Yai Mim Meninggal Saat Jalani Penahanan di Polresta Malang Kota

Sedang Trending 1 minggu yang lalu

Imam Muslimin alias Yai Mim, tersangka kasus dugaan pelecehan seksual dan pornografi, meninggal dunia saat menjalani penahanan di Polresta Malang Kota pada Senin (13/4/2026) pukul 13.45 WIB. Kabar tersebut telah dikonfirmasi oleh pihak kepolisian setempat.

Kasi Humas Polresta Malang Kota, Ipda Lukman Sobhirin, membenarkan kejadian tersebut saat dikonfirmasi. Ia menjelaskan bahwa kematian Yai Mim terjadi saat akan dilakukan pemeriksaan sebagai pelapor. Sebelumnya, kondisi kesehatan Yai Mim dinyatakan normal berdasarkan pemeriksaan rutin yang dilakukan oleh tim medis kepolisian pada hari yang sama.

Menurut Lukman, pemeriksaan kesehatan rutin dilakukan pada pukul 08.59 WIB dan hasilnya menunjukkan kondisi baik. Tekanan darah Yai Mim berada pada kategori normal, yaitu 110/80. Tidak ada indikasi gangguan kesehatan serius yang terdeteksi, dan pemeriksaan kesehatan rutin dilakukan setiap Senin.

Peristiwa terjadi ketika Yai Mim berjalan dari ruang tahanan menuju ruang pemeriksaan.
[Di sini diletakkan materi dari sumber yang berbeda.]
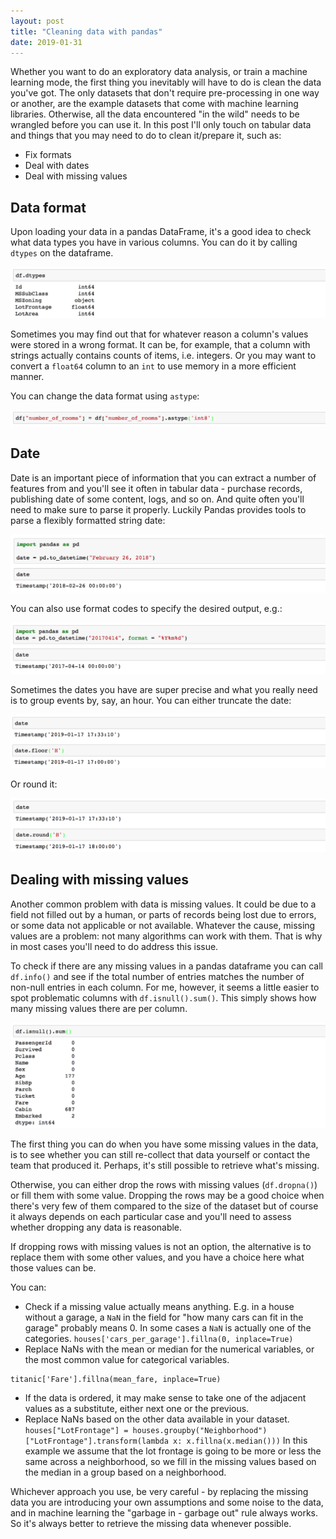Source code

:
 ```yaml
---
layout: post
title: "Cleaning data with pandas"
date: 2019-01-31
---
```


Whether you want to do an exploratory data analysis, or train a machine learning mode, the first thing you 
inevitably will have to do is clean the data you've got. The only datasets that don't require pre-processing 
in one way or another, are the example datasets that come with machine learning libraries. Otherwise, all 
the data encountered "in the wild" needs to be wrangled before you can use it. In this post I'll only touch on 
tabular data and things that you may need to do to clean it/prepare it, such as: 
* Fix formats
* Deal with dates
* Deal with missing values

## Data format
Upon loading your data in a pandas DataFrame, it's a good idea to check what data types you have in various columns. 
You can do it by calling `dtypes` on the dataframe. 

![df.dtypes](/images/jan31-dtypes.png)

Sometimes you may find out that for whatever reason a column's values were stored in a wrong format. It can be, 
for example, that a column with strings actually contains counts of items, i.e. integers. Or you may want to 
convert a `float64` column to an `int` to use memory in a more efficient manner. 

You can change the data format using `astype`:

![astype](/images/jan31-astype.png)

## Date
Date is an important piece of information that you can extract a number of features from and you'll see it often 
in tabular data - purchase records, publishing date of some content, logs, and so on. And quite often you'll need 
to make sure to parse it properly. Luckily Pandas provides tools to parse a flexibly formatted string date:

![to_datetime](/images/jan-31-date_time.png) 

You can also use format codes to specify the desired output, e.g.:

![date_format](/images/jan31-date-format.png)

Sometimes the dates you have are super precise and what you really need is to group events by, say, an hour. 
You can either truncate the date:
 
![truncate the date](/images/jan31-truncate.png)

Or round it:

![round the date](/images/jan31-round.png)

## Dealing with missing values
Another common problem with data is missing values. It could be due to a field not filled out by a human, or 
parts of records being lost due to errors, or some data not applicable or not available. Whatever the cause, 
missing values are a problem: not many algorithms can work with them. That is why in most cases you'll need to 
do address this issue. 

To check if there are any missing values in a pandas dataframe you can call `df.info()` and see if the total 
number of entries matches the number of non-null entries in each column. For me, however, it seems a little easier to 
spot problematic columns with `df.isnull().sum()`. This simply shows how many missing values there are per column.

![nans](/images/jan31-isnull-sum.png)

The first thing you can do when you have some missing values in the data, is to see whether you can still 
re-collect that data yourself or contact the team that produced it. Perhaps, it's still possible to retrieve what's 
missing. 
 
Otherwise, you can either drop the rows with missing values (`df.dropna()`) or fill them with some value. Dropping 
the rows may be a good choice when there's very few of them compared to the size of the dataset but of course 
it always depends on each particular case and you'll need to assess whether dropping any data is reasonable.

If dropping rows with missing values is not an option, the alternative is to replace them with some other values, 
and you have a choice here what those values can be. 

You can: 
* Check if a missing value actually means anything. E.g. in a house without a garage, a `NaN` in the field for 
"how many cars can fit in the garage" probably means 0. In some cases a `NaN` is actually one of the categories.
```houses['cars_per_garage'].fillna(0, inplace=True)```
* Replace NaNs with the mean or median for the numerical variables, or the most common value for categorical variables.
```mean_fare = titanic["Fare"].mean()
titanic['Fare'].fillna(mean_fare, inplace=True)
```
* If the data is ordered, it may make sense to take one of the adjacent values as a substitute, either next one or the previous.
* Replace NaNs based on the other data available in your dataset. 
```houses["LotFrontage"] = houses.groupby("Neighborhood")["LotFrontage"].transform(lambda x: x.fillna(x.median()))```
In this example we assume that the lot frontage is going to be more or less the same across a neighborhood, so 
we fill in the missing values based on the median in a group based on a neighborhood. 

Whichever approach you use, be very careful - by replacing the missing data you are introducing your own assumptions 
and some noise to the data, and in machine learning the "garbage in - garbage out" rule always works. 
So it's always better to retrieve the missing data whenever possible.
Tiba-tiba, kondisinya melemah hingga akhirnya jatuh dalam posisi duduk. Jenazah Yai Mim kemudian dibawa ke kamar jenazah RSUD dr. Saiful Anwar (RSSA) Malang untuk penanganan lebih lanjut.

"Sekarang saat ini dibawa ke Rumah Sakit Saiful Anwar untuk dilakukan visum, untuk pendalaman, untuk meyakinkan biar jelas sebab kematiannya itu," jelas Lukman.

Penasihat hukum Yai Mim, Agustian Siagian, juga membenarkan kabar duka tersebut setelah menerima informasi dari pihak terkait. Ia menyebutkan bahwa kliennya telah berada di kamar jenazah rumah sakit. Agustian menambahkan bahwa pada pagi hari, kondisi Yai Mim masih dalam keadaan sehat, namun tiba-tiba menurun pada siang hari, yang kemudian menyebabkan kematiannya.

Yai Mim ditetapkan sebagai tersangka kasus dugaan pornografi oleh Polresta Malang pada 6 Januari 2026. Kasus ini bermula dari perseteruan dengan tetangganya, Nurul Sahara, yang kemudian berlanjut ke ranah hukum. Yai Mim dan Sahara saling melaporkan dugaan pencemaran nama baik pada September 2025. Selanjutnya, Yai Mim juga melaporkan dugaan penistaan agama. Laporan tersebut dibalas oleh Sahara dengan melaporkan Yai Mim atas dugaan pelecehan seksual dan pornografi, yang akhirnya berujung pada penetapan tersangka.